*** Opening of DATA FOR THIS EXERCISE ***

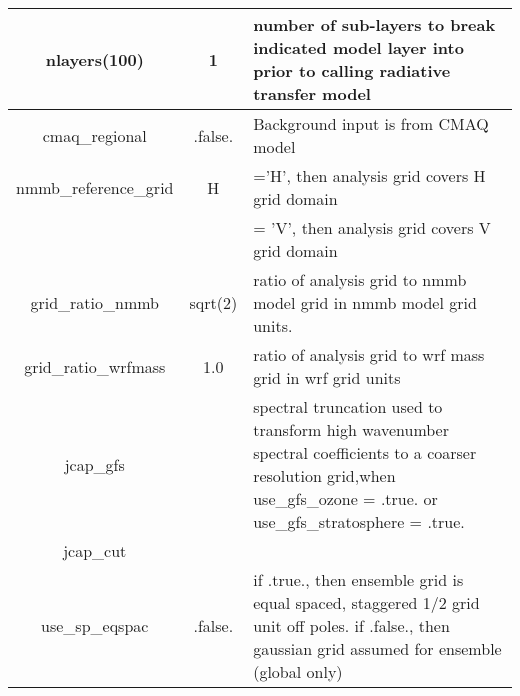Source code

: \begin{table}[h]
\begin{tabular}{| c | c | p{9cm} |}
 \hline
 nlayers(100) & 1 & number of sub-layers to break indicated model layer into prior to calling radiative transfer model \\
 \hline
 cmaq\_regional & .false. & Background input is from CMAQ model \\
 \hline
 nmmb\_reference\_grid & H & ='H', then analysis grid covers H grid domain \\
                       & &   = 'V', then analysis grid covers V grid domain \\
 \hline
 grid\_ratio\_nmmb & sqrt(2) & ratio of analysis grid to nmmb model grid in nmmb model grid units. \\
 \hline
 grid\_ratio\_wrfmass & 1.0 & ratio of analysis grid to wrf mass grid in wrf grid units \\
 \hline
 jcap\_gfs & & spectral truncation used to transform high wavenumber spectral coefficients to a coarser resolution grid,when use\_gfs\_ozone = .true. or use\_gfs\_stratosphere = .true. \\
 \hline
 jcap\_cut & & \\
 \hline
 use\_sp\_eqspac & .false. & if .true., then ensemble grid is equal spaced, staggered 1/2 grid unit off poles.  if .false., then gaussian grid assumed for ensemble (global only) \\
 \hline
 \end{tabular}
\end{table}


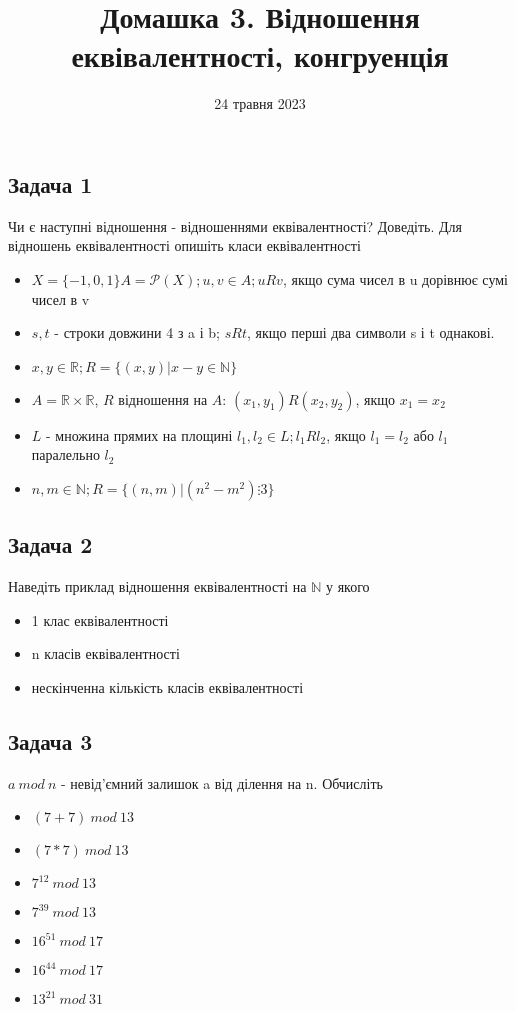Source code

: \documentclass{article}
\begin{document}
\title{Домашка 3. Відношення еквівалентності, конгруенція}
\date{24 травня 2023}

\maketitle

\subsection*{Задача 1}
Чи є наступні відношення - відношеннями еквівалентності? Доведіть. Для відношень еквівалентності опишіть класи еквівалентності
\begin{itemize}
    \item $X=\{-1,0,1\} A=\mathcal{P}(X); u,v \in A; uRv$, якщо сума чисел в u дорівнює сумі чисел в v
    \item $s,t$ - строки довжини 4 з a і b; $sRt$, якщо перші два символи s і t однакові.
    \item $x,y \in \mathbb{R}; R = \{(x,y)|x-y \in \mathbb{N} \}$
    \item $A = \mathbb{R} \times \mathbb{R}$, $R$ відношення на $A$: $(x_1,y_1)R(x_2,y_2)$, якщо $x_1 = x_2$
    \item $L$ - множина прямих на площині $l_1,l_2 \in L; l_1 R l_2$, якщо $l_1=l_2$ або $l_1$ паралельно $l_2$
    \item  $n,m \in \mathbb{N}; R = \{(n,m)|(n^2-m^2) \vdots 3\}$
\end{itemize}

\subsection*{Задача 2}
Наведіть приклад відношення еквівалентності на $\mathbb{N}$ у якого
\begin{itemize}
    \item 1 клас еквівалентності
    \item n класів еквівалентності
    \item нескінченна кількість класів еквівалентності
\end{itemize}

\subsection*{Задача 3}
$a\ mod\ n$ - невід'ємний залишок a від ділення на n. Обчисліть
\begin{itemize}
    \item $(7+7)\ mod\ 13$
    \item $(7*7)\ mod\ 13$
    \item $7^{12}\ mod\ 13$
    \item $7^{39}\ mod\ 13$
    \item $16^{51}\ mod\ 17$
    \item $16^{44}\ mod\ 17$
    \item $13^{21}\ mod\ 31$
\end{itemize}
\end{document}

*** Close of DATA FOR THIS EXERCISE ***

** EXERCISE OBJECTIVE **
Give the records again without a single change, and exclude the pictures.

** SOLUTION FOR THIS EXERCISE **
Source code

: \begin{table}[h]
\begin{tabular}{| c | c | p{9cm} |}
 \hline
 nlayers(100) & 1 & number of sub-layers to break indicated model layer into prior to calling radiative transfer model \\
 \hline
 cmaq\_regional & .false. & Background input is from CMAQ model \\
 \hline
 nmmb\_reference\_grid & H & ='H', then analysis grid covers H grid domain \\
                       & &   = 'V', then analysis grid covers V grid domain \\
 \hline
 grid\_ratio\_nmmb & sqrt(2) & ratio of analysis grid to nmmb model grid in nmmb model grid units. \\
 \hline
 grid\_ratio\_wrfmass & 1.0 & ratio of analysis grid to wrf mass grid in wrf grid units \\
 \hline
 jcap\_gfs & & spectral truncation used to transform high wavenumber spectral coefficients to a coarser resolution grid,when use\_gfs\_ozone = .true. or use\_gfs\_stratosphere = .true. \\
 \hline
 jcap\_cut & & \\
 \hline
 use\_sp\_eqspac & .false. & if .true., then ensemble grid is equal spaced, staggered 1/2 grid unit off poles.  if .false., then gaussian grid assumed for ensemble (global only) \\
 \hline
 \end{tabular}
\end{table}


Source code

: \documentclass{article}
\begin{document}
\title{Домашка 3. Відношення еквівалентності, конгруенція}
\date{24 травня 2023}

\maketitle

\subsection*{Задача 1}
Чи є наступні відношення - відношеннями еквівалентності? Доведіть. Для відношень еквівалентності опишіть класи еквівалентності
\begin{itemize}
    \item $X=\{-1,0,1\} A=\mathcal{P}(X); u,v \in A; uRv$, якщо сума чисел в u дорівнює сумі чисел в v
    \item $s,t$ - строки довжини 4 з a і b; $sRt$, якщо перші два символи s і t однакові.
    \item $x,y \in \mathbb{R}; R = \{(x,y)|x-y \in \mathbb{N} \}$
    \item $A = \mathbb{R} \times \mathbb{R}$, $R$ відношення на $A$: $(x_1,y_1)R(x_2,y_2)$, якщо $x_1 = x_2$
    \item $L$ - множина прямих на площині $l_1,l_2 \in L; l_1 R l_2$, якщо $l_1=l_2$ або $l_1$ паралельно $l_2$
    \item  $n,m \in \mathbb{N}; R = \{(n,m)|(n^2-m^2) \vdots 3\}$
\end{itemize}

\subsection*{Задача 2}
Наведіть приклад відношення еквівалентності на $\mathbb{N}$ у якого
\begin{itemize}
    \item 1 клас еквівалентності
    \item n класів еквівалентності
    \item нескінченна кількість класів еквівалентності
\end{itemize}

\subsection*{Задача 3}
$a\ mod\ n$ - невід'ємний залишок a від ділення на n. Обчисліть
\begin{itemize}
    \item $(7+7)\ mod\ 13$
    \item $(7*7)\ mod\ 13$
    \item $7^{12}\ mod\ 13$
    \item $7^{39}\ mod\ 13$
    \item $16^{51}\ mod\ 17$
    \item $16^{44}\ mod\ 17$
    \item $13^{21}\ mod\ 31$
\end{itemize}
\end{document}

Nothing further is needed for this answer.